Welp I gave it another go. Grabbed some maple from a tree in my yard and worked to flatten it a bit. With the grain and at ~20deg angles in each direction. I noticed it does well by lifting and working sections which is different from most videos I’ve seen, where it’s run along the length of a board.
This seemed to help working down high spots, and made me feel better.
I’d prefer to make use of the stock cutter and find some good uses for it before I invest in other heads.

Oh,the chips were normal looking this time. Heh. But wow, it filled up half my bin with just several passes!

Thanks everyone for talking me off the ledge. Here’s hoping I learn and get great use of this beast.
 
That's good, it's a seriously great planer. Once you get used to it you can even freehand curves on boards with it really easily and surprisingly quite accurately swinging it by just one hand.
 
As a hand held planer it works wonders. As a table mounted planer for very small pieces of wood it still works wonders. As a table mounted planer for 2x material...not so much.
However, in retrospect that was on me. I was hoping that the HL 850 with the bench mount would replace my 6" Delta jointer to free up shop space. That was just foolishness on my part...can't believe I was that naive. The HL 850 stays in my stable of shop machines because of how well it works for those tasks it was designed for.
 
What I will add to my comments and photos depicting the removal of paint from ex-pergola beams is this:

1. there are plenty of tracks in the result as the beams are twice the width of the planer blade.

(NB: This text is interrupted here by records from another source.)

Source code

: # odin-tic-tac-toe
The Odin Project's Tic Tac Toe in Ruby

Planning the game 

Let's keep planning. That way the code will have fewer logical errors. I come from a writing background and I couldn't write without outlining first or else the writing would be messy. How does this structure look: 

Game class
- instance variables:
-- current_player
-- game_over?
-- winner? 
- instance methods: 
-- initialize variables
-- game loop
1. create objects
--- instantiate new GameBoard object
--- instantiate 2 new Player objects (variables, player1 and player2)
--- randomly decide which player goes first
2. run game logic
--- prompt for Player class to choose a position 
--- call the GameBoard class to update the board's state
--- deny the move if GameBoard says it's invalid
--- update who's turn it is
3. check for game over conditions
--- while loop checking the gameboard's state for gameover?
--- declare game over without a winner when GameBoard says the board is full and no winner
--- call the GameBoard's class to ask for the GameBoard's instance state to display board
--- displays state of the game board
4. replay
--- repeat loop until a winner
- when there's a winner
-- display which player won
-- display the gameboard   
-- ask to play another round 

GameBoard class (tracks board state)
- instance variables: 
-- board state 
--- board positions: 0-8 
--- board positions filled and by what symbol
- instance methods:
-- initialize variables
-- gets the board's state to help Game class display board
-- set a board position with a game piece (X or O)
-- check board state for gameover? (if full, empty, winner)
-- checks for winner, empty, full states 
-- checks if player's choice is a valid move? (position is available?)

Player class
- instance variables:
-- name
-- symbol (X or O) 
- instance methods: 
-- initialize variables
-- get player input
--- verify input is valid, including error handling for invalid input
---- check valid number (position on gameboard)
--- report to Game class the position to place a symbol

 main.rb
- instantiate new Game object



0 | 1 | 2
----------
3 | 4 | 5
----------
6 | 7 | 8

2. Lift up the planer at the end of the work piece to avoid snipe. This is simply the planer running out of registration.

3. Hooked up to a dust collector - here a Festool CT 26E and 27mm hose - there is no dust to clean up. Noise levels are also very good.

4. This is a "coarse" tool and not one for "fine" work.

Regards from Perth

Derek
 
As a hand held planer it works wonders. As a table mounted planer for very small pieces of wood it still works wonders. As a table mounted planer for 2x material...not so much.
However, in retrospect that was on me. I was hoping that the HL 850 with the bench mount would replace my 6" Delta jointer to free up shop space. That was just foolishness on my part...can't believe I was that naive. The HL 850 stays in my stable of shop machines because of how well it works for those tasks it was designed for.
If your HL850 had the CSP spiral head in it, you'd almost get away with it accomplishing some of the Delta tasks within reason. It's a brute with the spiral head. I was hogging full depth in blackbutt without any effort.